峰ヶ原高校二年生で、科学部の唯一の部員。常に冷静沈着で一定の調子で話す理系女子ですが、恋愛話になると動揺してしまう不器用さを持っています。

科学的な知識に明るく、不可思議な現象である思春期症候群に対しても論理的な説明を試みる姿勢から、原作では咲太が真っ先に相談する相手となっています。

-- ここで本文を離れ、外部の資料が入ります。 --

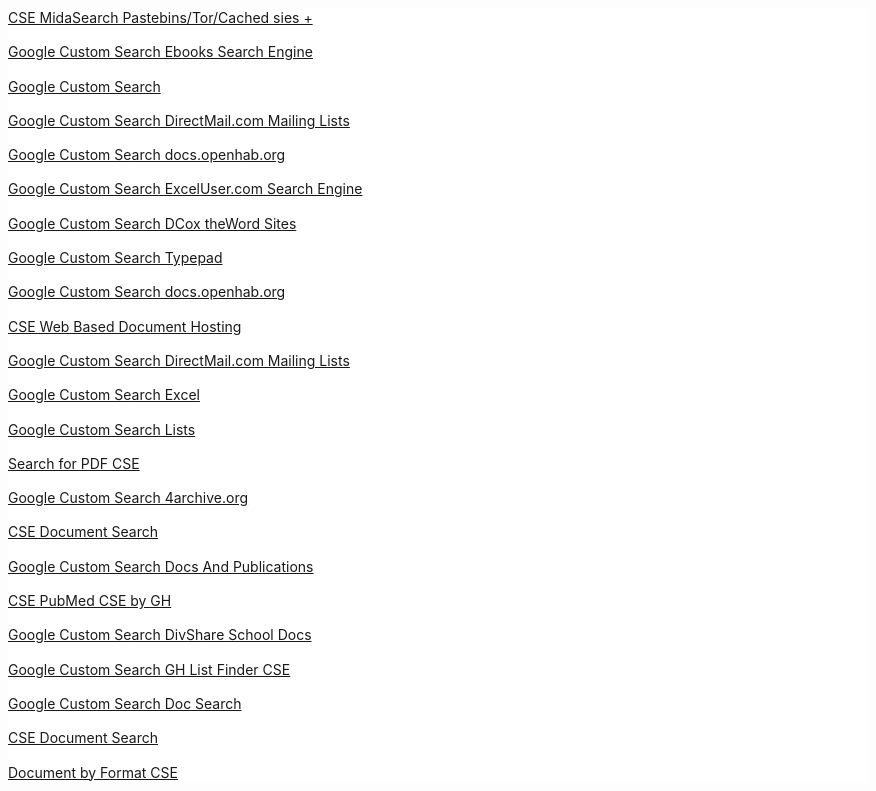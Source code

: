 [CSE MidaSearch Pastebins/Tor/Cached sies +](https://cse.google.com/cse?cx=016925749351016003315%3Aynjbduy-ojm#gsc.tab=0)

[Google Custom Search Ebooks Search Engine](https://cse.google.com/cse/publicurl?cx=000661023013169144559%3Aa1-kkiboeco)

[Google Custom Search](https://cse.google.com/cse/publicurl?cx=001580308195336108602%3Ahx9tv6r_od4)

[Google Custom Search DirectMail.com Mailing Lists](https://cse.google.com/cse/publicurl?cx=001920996721159070519%3A8ftyjhggvus)

[Google Custom Search docs.openhab.org](https://cse.google.com/cse/publicurl?cx=003707250976775348452%3Ah9hxadbatfq)

[Google Custom Search ExcelUser.com Search Engine](https://cse.google.com/cse/publicurl?cx=002479282654111334943%3Ackphga52hvg)

[Google Custom Search DCox theWord Sites](https://cse.google.com/cse/publicurl?cx=001792384477095493274%3Ajevstkzzedu)

[Google Custom Search Typepad](https://cse.google.com/cse/home?cx=010283551365367049042%3Aomw04pcoiyq)

[Google Custom Search docs.openhab.org](https://cse.google.com/cse/publicurl?cx=003707250976775348452%3Ah9hxadbatfq)

[CSE Web Based Document Hosting](https://cse.google.com/cse?cx=009305272063906253811%3Agrhk5kfzv3a)

[Google Custom Search DirectMail.com Mailing Lists](https://cse.google.com/cse/publicurl?cx=001920996721159070519%3A8ftyjhggvus)

[Google Custom Search Excel](https://cse.google.com/cse/publicurl?cx=003792548944738135704%3Aadsi4suki70)

[Google Custom Search Lists](https://cse.google.com/cse/home?cx=009462381166450434430%3Ajnry9fhskqg)

[Search for PDF CSE](https://cse.google.com/cse?cx=009462381166450434430%3Aefyzyfhat50)

[Google Custom Search 4archive.org](https://cse.google.com/cse/publicurl?cx=+017289221794755012486%3Aunlt0f39uxg)

[CSE Document Search](https://cse.google.com/cse?cx=001394533911082033616%3Afuzzaqxt_m0)

[Google Custom Search Docs And Publications](https://cse.google.com/cse/home?cx=007843865286850066037%3A3ajwn2jlweq)

[CSE PubMed CSE by GH](https://cse.google.com/cse/publicurl?cx=001394533911082033616%3Ahb6fz4kptg8)

[Google Custom Search DivShare School Docs](https://cse.google.com/cse/home?cx=017486593862980384588%3Awyw7npm1de4)

[Google Custom Search GH List Finder CSE](https://cse.google.com/cse/publicurl?cx=001394533911082033616%3A3rmgu_htqw4)

[Google Custom Search Doc Search](https://cse.google.com/cse/home?cx=partner-pub-3515348084564366%3A4202656657)

[CSE Document Search](https://cse.google.com/cse?cx=001394533911082033616%3Afuzzaqxt_m0)

[Document by Format CSE](https://cse.google.com/cse?cx=009462381166450434430%3Anudphlkt3p4)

男子の視線を嫌い、制服の上から白衣を羽織っているのは、大きな胸を隠すためでもあり、自分の身体に対する強いコンプレックスの現れでもあります。本当は自虐的に自分を低く評価していますが、その探究心と冷静さで、原作では度々、思春期症候群の解決の糸口を導いたことも多くあります。

夏休みには自らがドッペルゲンガーの思春期症候群を発症し、国見への恋の揺らぎと孤独への不安を露わにした経験も持ちます。

蓮真に対しては、「観測者でありながら当事者でもある」という稀有な立ち位置に関心を抱き、彼を“特異点”と呼ぶようになります。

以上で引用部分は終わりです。